*** PROVIDED DATA ***
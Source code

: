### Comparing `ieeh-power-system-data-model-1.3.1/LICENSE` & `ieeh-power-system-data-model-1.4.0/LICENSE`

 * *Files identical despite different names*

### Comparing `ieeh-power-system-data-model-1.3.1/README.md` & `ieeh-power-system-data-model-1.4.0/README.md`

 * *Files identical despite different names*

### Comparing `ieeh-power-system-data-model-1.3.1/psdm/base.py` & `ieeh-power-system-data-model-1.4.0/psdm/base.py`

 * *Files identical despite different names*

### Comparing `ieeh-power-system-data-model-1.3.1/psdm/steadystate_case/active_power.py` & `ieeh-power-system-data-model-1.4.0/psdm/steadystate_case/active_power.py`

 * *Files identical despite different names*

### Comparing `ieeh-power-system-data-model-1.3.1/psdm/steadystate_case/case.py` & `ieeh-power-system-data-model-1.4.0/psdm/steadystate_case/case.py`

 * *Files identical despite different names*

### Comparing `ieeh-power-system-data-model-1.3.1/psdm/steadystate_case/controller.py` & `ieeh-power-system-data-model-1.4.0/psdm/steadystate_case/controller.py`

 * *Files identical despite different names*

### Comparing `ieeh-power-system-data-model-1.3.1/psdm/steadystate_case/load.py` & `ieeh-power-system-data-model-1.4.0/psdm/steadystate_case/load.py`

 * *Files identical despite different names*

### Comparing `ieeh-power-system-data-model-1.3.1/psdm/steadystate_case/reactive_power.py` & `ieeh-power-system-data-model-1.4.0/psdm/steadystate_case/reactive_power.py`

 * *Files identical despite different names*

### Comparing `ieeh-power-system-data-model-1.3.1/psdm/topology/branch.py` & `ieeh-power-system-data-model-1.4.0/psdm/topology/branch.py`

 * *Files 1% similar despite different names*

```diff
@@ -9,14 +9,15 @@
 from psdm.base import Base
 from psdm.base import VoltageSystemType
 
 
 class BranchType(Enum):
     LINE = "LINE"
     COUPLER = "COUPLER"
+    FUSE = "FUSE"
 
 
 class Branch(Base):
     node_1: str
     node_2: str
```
*** End of PROVIDED DATA ***
ACTIVITY:
Retype each entry exactly, leaving none of them out.

EXERCISE SOLUTION:
Source code

:### Comparing `ieeh-power-system-data-model-1.3.1/LICENSE` & `ieeh-power-system-data-model-1.4.0/LICENSE`

 * *Files identical despite different names*

### Comparing `ieeh-power-system-data-model-1.3.1/README.md` & `ieeh-power-system-data-model-1.4.0/README.md`

 * *Files identical despite different names*

### Comparing `ieeh-power-system-data-model-1.3.1/psdm/base.py` & `ieeh-power-system-data-model-1.4.0/psdm/base.py`

 * *Files identical despite different names*

### Comparing `ieeh-power-system-data-model-1.3.1/psdm/steadystate_case/active_power.py` & `ieeh-power-system-data-model-1.4.0/psdm/steadystate_case/active_power.py`

 * *Files identical despite different names*

### Comparing `ieeh-power-system-data-model-1.3.1/psdm/steadystate_case/case.py` & `ieeh-power-system-data-model-1.4.0/psdm/steadystate_case/case.py`

 * *Files identical despite different names*

### Comparing `ieeh-power-system-data-model-1.3.1/psdm/steadystate_case/controller.py` & `ieeh-power-system-data-model-1.4.0/psdm/steadystate_case/controller.py`

 * *Files identical despite different names*

### Comparing `ieeh-power-system-data-model-1.3.1/psdm/steadystate_case/load.py` & `ieeh-power-system-data-model-1.4.0/psdm/steadystate_case/load.py`

 * *Files identical despite different names*

### Comparing `ieeh-power-system-data-model-1.3.1/psdm/steadystate_case/reactive_power.py` & `ieeh-power-system-data-model-1.4.0/psdm/steadystate_case/reactive_power.py`

 * *Files identical despite different names*

### Comparing `ieeh-power-system-data-model-1.3.1/psdm/topology/branch.py` & `ieeh-power-system-data-model-1.4.0/psdm/topology/branch.py`

 * *Files 1% similar despite different names*

```diff
@@ -9,14 +9,15 @@
 from psdm.base import Base
 from psdm.base import VoltageSystemType
 
 
 class BranchType(Enum):
     LINE = "LINE"
     COUPLER = "COUPLER"
+    FUSE = "FUSE"
 
 
 class Branch(Base):
     node_1: str
     node_2: str
```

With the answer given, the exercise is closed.